Which leaves us with Model 1… In this model, after finding that you are in cubicle #1, you should set your credence of Tails equal to 100/101. In other words, you should be almost certain that the world does not contain the extra ninety-nine observers. This might be the least unacceptable of the alternatives and therefore the one we ought to go for. Before uncorking the champagne, however, consider what choosing this option appears to entail:
What the snake said to Eve
Eve and Adam, the first two persons, knew that if they indulge their flesh Eve might bear a child, and if she did, they would be driven out from Eden and would go on to spawn billions of progeny that would fill the Earth with misery. One day a snake approached Eve and spoke thus: “Pssst! If you embrace Adam, then either you will have a child or you won’t. If you have a child then you will have been among the first two out of billions of people. The conditional probability of having such an early position in the human species given this hypothesis is extremely small. If, one the other hand, you don’t become pregnant then the conditional probability given this of you being among the first two humans is equal to one. By Bayes’ theorem, the risk that you will have a child is less than one in a billion. So indulge, and worry not about the consequences!”
Let’s study the differences between God’s Coin Toss and the Eve-example to see if any of them is relevant, i.e. such that we think it should make a difference as to our credence assignments.

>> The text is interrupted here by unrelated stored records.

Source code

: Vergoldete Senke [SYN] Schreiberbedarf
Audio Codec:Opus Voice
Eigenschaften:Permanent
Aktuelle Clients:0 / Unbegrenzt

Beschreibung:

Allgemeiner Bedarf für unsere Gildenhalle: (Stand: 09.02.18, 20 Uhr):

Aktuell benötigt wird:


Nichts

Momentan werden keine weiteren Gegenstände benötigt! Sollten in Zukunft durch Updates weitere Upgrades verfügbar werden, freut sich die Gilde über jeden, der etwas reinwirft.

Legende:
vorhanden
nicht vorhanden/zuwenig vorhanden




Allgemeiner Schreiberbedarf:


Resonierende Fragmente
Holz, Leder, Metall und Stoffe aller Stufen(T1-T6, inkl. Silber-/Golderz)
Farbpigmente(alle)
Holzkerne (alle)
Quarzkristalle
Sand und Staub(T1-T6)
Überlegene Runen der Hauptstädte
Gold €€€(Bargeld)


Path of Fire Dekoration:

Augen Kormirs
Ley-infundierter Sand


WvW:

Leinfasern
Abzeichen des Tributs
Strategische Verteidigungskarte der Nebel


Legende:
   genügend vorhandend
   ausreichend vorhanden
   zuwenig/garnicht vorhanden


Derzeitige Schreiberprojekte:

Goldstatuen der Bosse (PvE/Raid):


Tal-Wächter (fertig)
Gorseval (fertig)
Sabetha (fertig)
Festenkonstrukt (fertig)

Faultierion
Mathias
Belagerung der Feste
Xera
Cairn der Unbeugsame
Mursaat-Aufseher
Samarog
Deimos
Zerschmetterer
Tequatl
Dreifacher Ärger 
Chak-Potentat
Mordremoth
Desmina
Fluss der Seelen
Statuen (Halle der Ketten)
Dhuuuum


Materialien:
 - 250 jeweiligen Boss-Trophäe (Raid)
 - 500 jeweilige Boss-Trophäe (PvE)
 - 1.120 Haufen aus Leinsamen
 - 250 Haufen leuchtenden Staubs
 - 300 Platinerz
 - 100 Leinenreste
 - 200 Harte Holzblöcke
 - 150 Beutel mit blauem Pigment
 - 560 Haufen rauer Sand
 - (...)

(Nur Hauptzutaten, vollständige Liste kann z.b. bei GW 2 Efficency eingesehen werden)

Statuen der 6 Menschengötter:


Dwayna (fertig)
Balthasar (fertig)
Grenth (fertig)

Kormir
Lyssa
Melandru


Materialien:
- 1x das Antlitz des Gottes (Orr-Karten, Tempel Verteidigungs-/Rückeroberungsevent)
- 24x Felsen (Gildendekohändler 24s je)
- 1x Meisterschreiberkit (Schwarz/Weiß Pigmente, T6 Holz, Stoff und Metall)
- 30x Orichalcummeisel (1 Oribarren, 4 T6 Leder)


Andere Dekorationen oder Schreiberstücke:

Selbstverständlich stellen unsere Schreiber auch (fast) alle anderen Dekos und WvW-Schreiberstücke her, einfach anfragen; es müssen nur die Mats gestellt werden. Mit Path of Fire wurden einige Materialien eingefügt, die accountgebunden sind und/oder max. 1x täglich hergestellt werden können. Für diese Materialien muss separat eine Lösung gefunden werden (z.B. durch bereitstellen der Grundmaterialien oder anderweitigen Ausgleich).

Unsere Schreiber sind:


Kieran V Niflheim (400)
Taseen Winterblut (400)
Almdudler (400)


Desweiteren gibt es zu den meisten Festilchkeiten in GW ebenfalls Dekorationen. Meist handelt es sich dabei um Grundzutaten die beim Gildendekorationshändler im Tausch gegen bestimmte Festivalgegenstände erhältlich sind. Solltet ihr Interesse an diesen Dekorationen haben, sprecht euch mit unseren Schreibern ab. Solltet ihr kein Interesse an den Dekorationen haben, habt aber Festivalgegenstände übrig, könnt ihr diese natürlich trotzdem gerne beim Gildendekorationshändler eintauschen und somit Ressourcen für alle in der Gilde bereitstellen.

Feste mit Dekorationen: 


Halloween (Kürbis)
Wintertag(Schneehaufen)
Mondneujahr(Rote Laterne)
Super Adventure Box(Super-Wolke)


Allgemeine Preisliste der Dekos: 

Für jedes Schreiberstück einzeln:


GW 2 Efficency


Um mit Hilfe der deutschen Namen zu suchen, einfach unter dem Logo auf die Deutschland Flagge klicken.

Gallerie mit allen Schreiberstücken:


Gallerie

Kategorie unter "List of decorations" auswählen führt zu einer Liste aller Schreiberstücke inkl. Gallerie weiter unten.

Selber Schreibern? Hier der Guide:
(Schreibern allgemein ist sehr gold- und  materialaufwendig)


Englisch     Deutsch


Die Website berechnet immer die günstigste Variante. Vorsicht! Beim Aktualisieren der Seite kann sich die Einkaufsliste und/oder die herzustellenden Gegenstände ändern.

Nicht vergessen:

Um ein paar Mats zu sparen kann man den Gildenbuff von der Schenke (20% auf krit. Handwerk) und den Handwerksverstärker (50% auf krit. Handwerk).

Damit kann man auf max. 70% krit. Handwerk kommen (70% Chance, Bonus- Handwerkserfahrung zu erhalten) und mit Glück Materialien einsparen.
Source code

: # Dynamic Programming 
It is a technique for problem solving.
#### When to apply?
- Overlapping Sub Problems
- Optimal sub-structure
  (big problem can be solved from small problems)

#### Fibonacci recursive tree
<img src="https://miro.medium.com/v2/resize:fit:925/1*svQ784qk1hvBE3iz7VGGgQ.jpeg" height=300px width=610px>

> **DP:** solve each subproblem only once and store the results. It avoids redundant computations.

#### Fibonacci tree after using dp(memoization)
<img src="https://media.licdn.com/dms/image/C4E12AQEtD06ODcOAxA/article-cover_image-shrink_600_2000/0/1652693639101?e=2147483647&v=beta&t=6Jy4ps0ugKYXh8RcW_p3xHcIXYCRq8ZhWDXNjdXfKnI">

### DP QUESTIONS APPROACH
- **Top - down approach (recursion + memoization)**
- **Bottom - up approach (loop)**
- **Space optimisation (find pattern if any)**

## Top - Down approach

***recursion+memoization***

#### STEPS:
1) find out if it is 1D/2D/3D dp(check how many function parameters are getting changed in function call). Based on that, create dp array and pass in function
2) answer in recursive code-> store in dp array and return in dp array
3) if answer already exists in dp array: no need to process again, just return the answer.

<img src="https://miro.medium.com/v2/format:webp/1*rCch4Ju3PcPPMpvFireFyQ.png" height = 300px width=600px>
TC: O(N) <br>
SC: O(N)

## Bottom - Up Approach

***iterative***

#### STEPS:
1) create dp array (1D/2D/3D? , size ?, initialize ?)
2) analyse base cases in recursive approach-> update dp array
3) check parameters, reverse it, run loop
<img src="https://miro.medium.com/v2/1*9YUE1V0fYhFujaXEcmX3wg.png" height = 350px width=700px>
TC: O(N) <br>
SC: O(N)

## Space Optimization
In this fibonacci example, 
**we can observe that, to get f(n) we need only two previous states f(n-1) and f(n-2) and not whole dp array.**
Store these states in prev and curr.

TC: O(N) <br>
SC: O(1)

§ In the God’s Coin Toss experiment there was a point in time, stage (a), when the subject was actually ignorant about what her position was in the set of observers, while Eve presumably knew all along that she was the first woman. – But it is not clear why that should matter. We can imagine that Adam and Eve begin their lives inside a cubicle and only after some time do they discover that they are the first humans. It still is counterintuitive to say that Eve shouldn’t worry about getting pregnant.
§ When the subject is making the inference in God’s Coin Toss, the coin has already been tossed. In the case of Eve, the relevant chance event has not yet taken place. – But this difference does not seem crucial either. In any case, we can suppose that the deciding chance event has already taken place in the Eve-example – the couple has just had sex and they are now contemplating the implications. The worry seems to remain.
§ At stage (b) in God’s Coin Toss, any observers resulting from the toss have already been created, whereas Eve’s potential progeny does not yet exist at the time when she is assessing the odds. – We can consider a variant of God’s Coin Toss where the cubicles and their content each exist in a different century. Stage (a) can now take place in the first century, and yet the credence of Tails and the conditional credence of being in a particular cubicle given Tails (or Heads) that one should assign at this stage seems to be the same as in the original version, provided one does not know what time it is. Exactly as before, Bayes’ theorem then implies that the posterior credence of Tails after finding out that one is in cubicle #1 (and therefore in the first century) should be much greater than the prior credence of Tails.